This is the story of a felon-turned-award-winning journalist, a passionate publisher, a strong-willed negotiator and a little bit of "Storage Wars," too.
Mostly, it's the tale of young religion students who, 40 years ago, participated in a bold letter-writing exchange that most had long forgotten.
This month, their letters are alive again, offering insight into the penal system from youthful minds just beginning to grasp the rougher edges of a more complicated world.
"Who are you, Harley Sorensen?" wrote 11-year-old Maynard Havlicek, unaware of the depth of his question. Sorensen was so many things.
Harley Sorensen appeared in this column in February 2011, about a week after he died of heart failure in San Francisco at age 79. California was his adopted state. Sorensen, who worked for the Minneapolis Tribune in the 1970s, grew up in St. Paul's Frogtown neighborhood, a Depression-era baby whose father died when he was 3.
Loosely supervised, to say the least, he wrote four-letter words in chalk on a building at age 4, and set a newspaper page on fire in a crawl space before hitchhiking to Chicago at 12.
He attended college on the GI Bill, but couldn't divorce himself from trouble. On April 28, 1962, the 30-year-old Sorensen walked into an unlocked apartment in south Minneapolis and stole $60. When a woman awoke and chased after him, he punched her in the jaw.

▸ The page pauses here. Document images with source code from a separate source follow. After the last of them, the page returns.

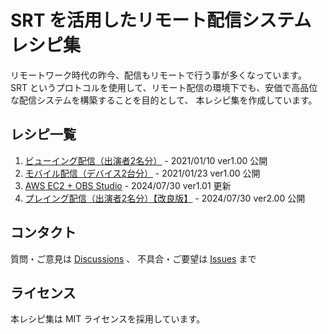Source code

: # SRT を活用したリモート配信システムレシピ集

リモートワーク時代の昨今、配信もリモートで行う事が多くなっています。
SRT というプロトコルを使用して、リモート配信の環境下でも、安価で高品位な配信システムを構築することを目的として、
本レシピ集を作成しています。

## レシピ一覧

1. [ビューイング配信（出演者2名分）](for-viewing-2casters/) - 2021/01/10 ver1.00 公開
2. [モバイル配信（デバイス2台分）](for-mobile-2devices/) - 2021/01/23 ver1.00 公開
3. [AWS EC2 + OBS Studio](obs-on-aws-ec2/) - 2024/07/30 ver1.01 更新
4. [プレイング配信（出演者2名分）【改良版】](for-playing-2casters-1obs/) - 2024/07/30 ver2.00 公開

## コンタクト

質問・ご意見は [Discussions](https://github.com/OPENSPHERE-Inc/streaming-recipe-srt/discussions) 、
不具合・ご要望は [Issues](https://github.com/OPENSPHERE-Inc/streaming-recipe-srt/issues) まで

## ライセンス

本レシピ集は MIT ライセンスを採用しています。
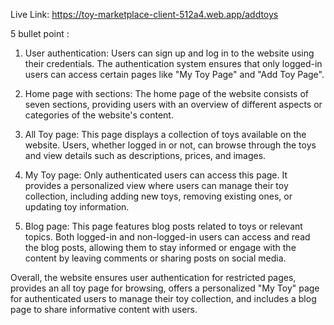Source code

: Live Link: https://toy-marketplace-client-512a4.web.app/addtoys


5 bullet point :


1. User authentication: Users can sign up and log in to the website using their credentials. The authentication system ensures that only logged-in users can access certain pages like "My Toy Page" and "Add Toy Page".

2. Home page with sections: The home page of the website consists of seven sections, providing users with an overview of different aspects or categories of the website's content.

3. All Toy page: This page displays a collection of toys available on the website. Users, whether logged in or not, can browse through the toys and view details such as descriptions, prices, and images.

4. My Toy page: Only authenticated users can access this page. It provides a personalized view where users can manage their toy collection, including adding new toys, removing existing ones, or updating toy information.

5. Blog page: This page features blog posts related to toys or relevant topics. Both logged-in and non-logged-in users can access and read the blog posts, allowing them to stay informed or engage with the content by leaving comments or sharing posts on social media.

Overall, the website ensures user authentication for restricted pages, provides an all toy page for browsing, offers a personalized "My Toy" page for authenticated users to manage their toy collection, and includes a blog page to share informative content with users.
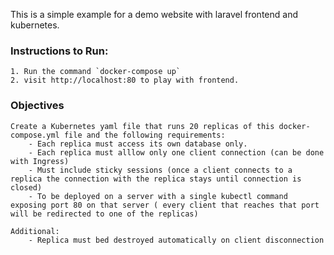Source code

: This is a simple example for a demo website with laravel frontend and kubernetes.

### Instructions to Run:
    1. Run the command `docker-compose up` 
    2. visit http://localhost:80 to play with frontend.

### Objectives
    Create a Kubernetes yaml file that runs 20 replicas of this docker-compose.yml file and the following requirements:
        - Each replica must access its own database only.
        - Each replica must alllow only one client connection (can be done with Ingress)
        - Must include sticky sessions (once a client connects to a replica the connection with the replica stays until connection is closed)
        - To be deployed on a server with a single kubectl command exposing port 80 on that server ( every client that reaches that port will be redirected to one of the replicas)
    
    Additional:
        - Replica must bed destroyed automatically on client disconnection

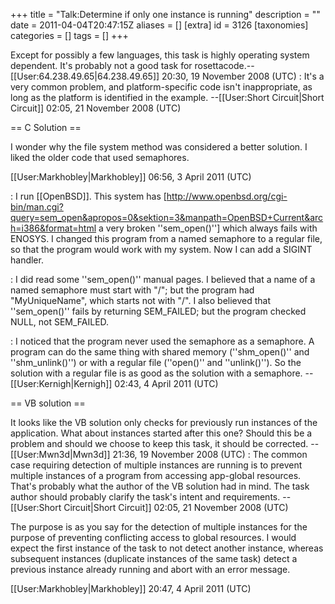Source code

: +++
title = "Talk:Determine if only one instance is running"
description = ""
date = 2011-04-04T20:47:15Z
aliases = []
[extra]
id = 3126
[taxonomies]
categories = []
tags = []
+++

Except for possibly a few languages, this task is highly operating system dependent.
It's probably not a good task for rosettacode.--[[User:64.238.49.65|64.238.49.65]] 20:30, 19 November 2008 (UTC)
: It's a very common problem, and platform-specific code isn't inappropriate, as long as the platform is identified in the example. --[[User:Short Circuit|Short Circuit]] 02:05, 21 November 2008 (UTC)

== C Solution ==

I wonder why the file system method was considered a better solution. I liked the older code that used semaphores.

[[User:Markhobley|Markhobley]] 06:56, 3 April 2011 (UTC)

: I run [[OpenBSD]]. This system has [http://www.openbsd.org/cgi-bin/man.cgi?query=sem_open&apropos=0&sektion=3&manpath=OpenBSD+Current&arch=i386&format=html a very broken ''sem_open()''] which always fails with ENOSYS. I changed this program from a named semaphore to a regular file, so that the program would work with my system. Now I can add a SIGINT handler.

: I did read some ''sem_open()'' manual pages. I believed that a name of a named semaphore must start with "/"; but the program had "MyUniqueName", which starts not with "/". I also believed that ''sem_open()'' fails by returning SEM_FAILED; but the program checked NULL, not SEM_FAILED.

: I noticed that the program never used the semaphore as a semaphore. A program can do the same thing with shared memory (''shm_open()'' and ''shm_unlink()'') or with a regular file (''open()'' and ''unlink()''). So the solution with a regular file is as good as the solution with a semaphore. --[[User:Kernigh|Kernigh]] 02:43, 4 April 2011 (UTC)

== VB solution ==

It looks like the VB solution only checks for previously run instances of the application. What about instances started after this one? Should this be a problem and should we choose to keep this task, it should be corrected. --[[User:Mwn3d|Mwn3d]] 21:36, 19 November 2008 (UTC)
: The common case requiring detection of multiple instances are running is to prevent multiple instances of a program from accessing app-global resources.  That's probably what the author of the VB solution had in mind.  The task author should probably clarify the task's intent and requirements. --[[User:Short Circuit|Short Circuit]] 02:05, 21 November 2008 (UTC)

The purpose is as you say for the detection of multiple instances for the purpose of preventing conflicting access to global resources. I would expect the first instance of the task to not detect another instance, whereas subsequent instances (duplicate instances of the same task) detect a previous instance already running and abort with an error message.

[[User:Markhobley|Markhobley]] 20:47, 4 April 2011 (UTC)
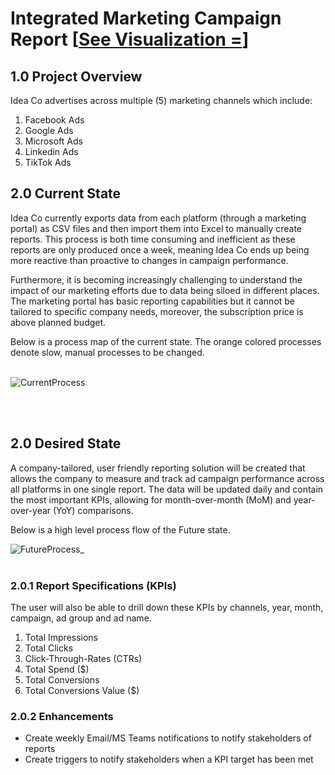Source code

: # Integrated Marketing Campaign Report [<a href="https://app.powerbi.com/view?r=eyJrIjoiMmU5YjY3YzQtMTI3YS00MjI5LWI2MmMtYmFiZWRlMGJhOWMwIiwidCI6ImM5ZmRhYmU1LTllZWQtNDY1ZC1hY2RmLWMyMjc2YzEyYTBjNiJ9">See Visualization =</a>]

## 1.0 Project Overview
Idea Co advertises across multiple (5) marketing channels which include:
1.	Facebook Ads
2.	Google Ads
3.	Microsoft Ads
4.	Linkedin Ads
5.	TikTok Ads

## 2.0 Current State
Idea Co currently exports data from each platform (through a marketing portal) as CSV files and then import them into Excel to manually create reports. This process is both time consuming and inefficient as these reports are only produced once a week, meaning Idea Co ends up being more reactive than proactive to changes in campaign performance.
<p>Furthermore, it is becoming increasingly challenging to understand the impact of our marketing efforts due to data being siloed in different places.
The marketing portal has basic reporting capabilities but it cannot be tailored to specific company needs, moreover, the subscription price is above planned budget.
<p> Below is a process map of the current state. The orange colored processes denote slow, manual processes to be changed.
<br>
<br>

![CurrentProcess](https://github.com/omari20/marketing_campaign_integrated_report/assets/74761870/77f77af9-f587-4cdd-b1e3-f392c86c7651)


<br>
<br>

## 2.0 Desired State
A company-tailored, user friendly reporting solution will be created that allows the company to measure and track ad campaign performance across all platforms in one single report. The data will be updated daily and contain the most important KPIs, allowing for month-over-month (MoM) and year-over-year (YoY) comparisons.
<p>Below is a high level process flow of the Future state. 
<br>

![FutureProcess_](https://github.com/omari20/marketing_campaign_integrated_report/assets/74761870/1e7c54b6-0df7-4b81-a461-c7ce293914e7)
<br>
<br>
### 2.0.1 Report Specifications (KPIs)
The user will also be able to drill down these KPIs by channels, year, month, campaign, ad group and ad name.
1. Total Impressions
2. Total Clicks
3. Click-Through-Rates (CTRs)
4. Total Spend ($)
5. Total Conversions
6. Total Conversions Value ($)

### 2.0.2 Enhancements
- Create weekly Email/MS Teams notifications to notify stakeholders of reports
- Create triggers to notify stakeholders when a KPI target has been met 

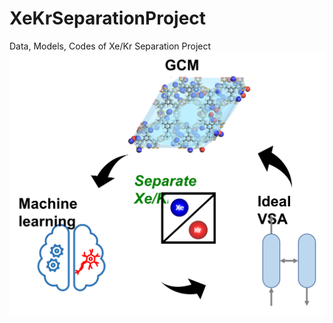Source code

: # XeKrSeparationProject
Data, Models, Codes of Xe/Kr Separation Project
![Xe/Kr Separation Project ideas](/Figures/Overview.png "Shiprock")
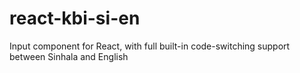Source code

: # react-kbi-si-en
Input component for React, with full built-in code-switching support between Sinhala and English
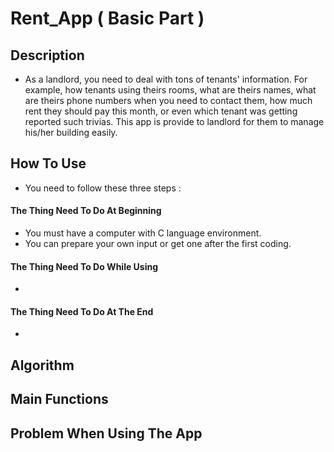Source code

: # Rent_App ( Basic Part )

## Description
- As a landlord, you need to deal with tons of tenants' information. For example, how tenants using theirs rooms, what are theirs names, what are theirs phone numbers when you need to contact them, how much rent they should pay this month, or even which tenant was getting reported such trivias. This app is provide to landlord for them to manage his/her building easily.
## How To Use
- You need to follow these three steps : 
#### The Thing Need To Do At Beginning
- You must have a computer with C language environment.
- You can prepare your own input or get one after the first coding.
#### The Thing Need To Do While Using
-
#### The Thing Need To Do At The End
-
## Algorithm
## Main Functions
## Problem When Using The App
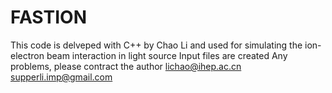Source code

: # FASTION
This code is delveped with C++ by Chao Li and used for 
simulating the ion-electron beam interaction in light source
Input files are created
Any problems, please contract the author lichao@ihep.ac.cn supperli.imp@gmail.com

He got 20 years in Stillwater prison. While there, he edited the Prison Mirror newspaper and won many awards for his writing. In 1971, just before being paroled after serving nearly nine years, he got a unique opportunity for self-reflection. He began a letter-writing exchange with children in Mary Thienes' sixth-grade Saturday religion class at St. Jerome Catholic Church in Maplewood. Thienes, 18, had a boyfriend who served briefly in prison. She saw this as an important learning experience for her charges.